- Task statement
Of the records that follow, copy only the lines from the line containing "descriptions of those" to the line containing "Each particpant gave", both included, exactly as written.

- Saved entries
·····

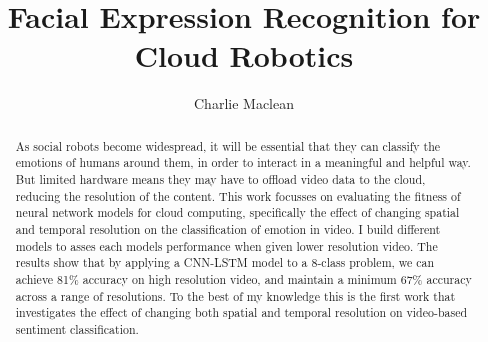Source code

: \documentclass[sigconf]{acmart}
\begin{document}
\title{Facial Expression Recognition for Cloud Robotics}

\author{Charlie Maclean}


\renewcommand{\shortauthors}{Charlie Maclean}

\begin{abstract}

As social robots become widespread, it will be essential that they can
classify the emotions of humans around them, in order to interact in a
meaningful and helpful way. But limited hardware means they
may have to offload video data to the cloud, reducing the resolution of the
content. This work focusses on evaluating the fitness of neural network models
for cloud computing, specifically the effect of changing spatial and temporal 
resolution on the
classification of emotion in video. I build different models to asses each
models performance when given lower resolution video. The results show that by
applying a CNN-LSTM model to a 8-class problem, we can achieve 81\% accuracy on high resolution
video, and maintain a minimum 67\% accuracy across a range of resolutions. To the best of
my knowledge this is the first work that investigates the effect of changing
both spatial and temporal resolution on video-based sentiment classification.

\end{abstract}



\maketitle
\end{document}
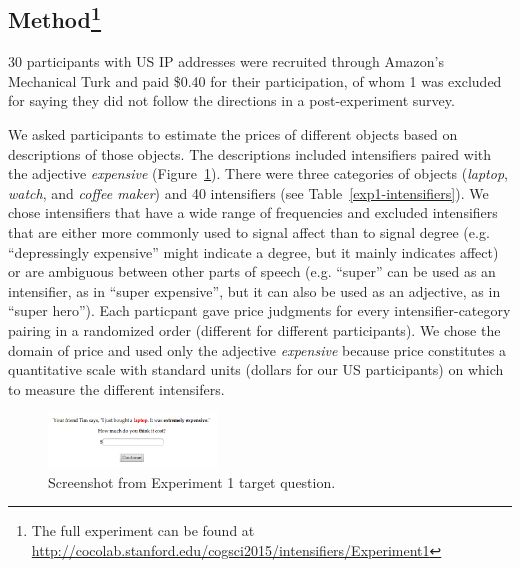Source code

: \documentclass[10pt,letterpaper]{article}
\newcommand{\w}[1]{\emph{#1}}
\begin{document}
\subsection{Method\footnote{The full experiment can be found at \url{http://cocolab.stanford.edu/cogsci2015/intensifiers/Experiment1}}}

30 participants with US IP addresses were recruited through Amazon's Mechanical Turk and paid \$0.40 for their participation, of whom 1 was excluded for saying they did not follow the directions in a post-experiment survey.

We asked participants to estimate the prices of different objects based on %
descriptions of those objects. The descriptions included intensifiers paired with the adjective \w{expensive} (Figure~\ref{exp1-q}).
There were three categories of objects (\emph{laptop}, \emph{watch}, and \emph{coffee maker}) and 40 intensifiers (see Table~\ref{exp1-intensifiers}).
We chose intensifiers that have a wide range of frequencies and excluded intensifiers that are either more commonly used to signal affect than to signal degree (e.g. ``depressingly expensive'' might indicate a degree, but it mainly indicates affect) or are ambiguous between other parts of speech (e.g. ``super'' can be used as an intensifier, as in ``super expensive'', but it can also be used as an adjective, as in ``super hero'').
Each particpant gave price judgments for every intensifier-category pairing in a randomized order (different for different participants).%
We chose the domain of price and used only the adjective \w{expensive} because price constitutes a quantitative scale with standard units (dollars for our US participants) on which to measure the different intensifers.

\begin{figure}[htb]
\begin{center}
\includegraphics[width=0.4\textwidth]{analysis_files_for_writeup/images/exp1-q.png}
\end{center}
\caption{Screenshot from Experiment 1 target question.} 
\label{exp1-q}
\end{figure}
\end{document}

·····

- Task result
descriptions of those objects. The descriptions included intensifiers paired with the adjective \w{expensive} (Figure~\ref{exp1-q}).
There were three categories of objects (\emph{laptop}, \emph{watch}, and \emph{coffee maker}) and 40 intensifiers (see Table~\ref{exp1-intensifiers}).
We chose intensifiers that have a wide range of frequencies and excluded intensifiers that are either more commonly used to signal affect than to signal degree (e.g. ``depressingly expensive'' might indicate a degree, but it mainly indicates affect) or are ambiguous between other parts of speech (e.g. ``super'' can be used as an intensifier, as in ``super expensive'', but it can also be used as an adjective, as in ``super hero'').
Each particpant gave price judgments for every intensifier-category pairing in a randomized order (different for different participants).%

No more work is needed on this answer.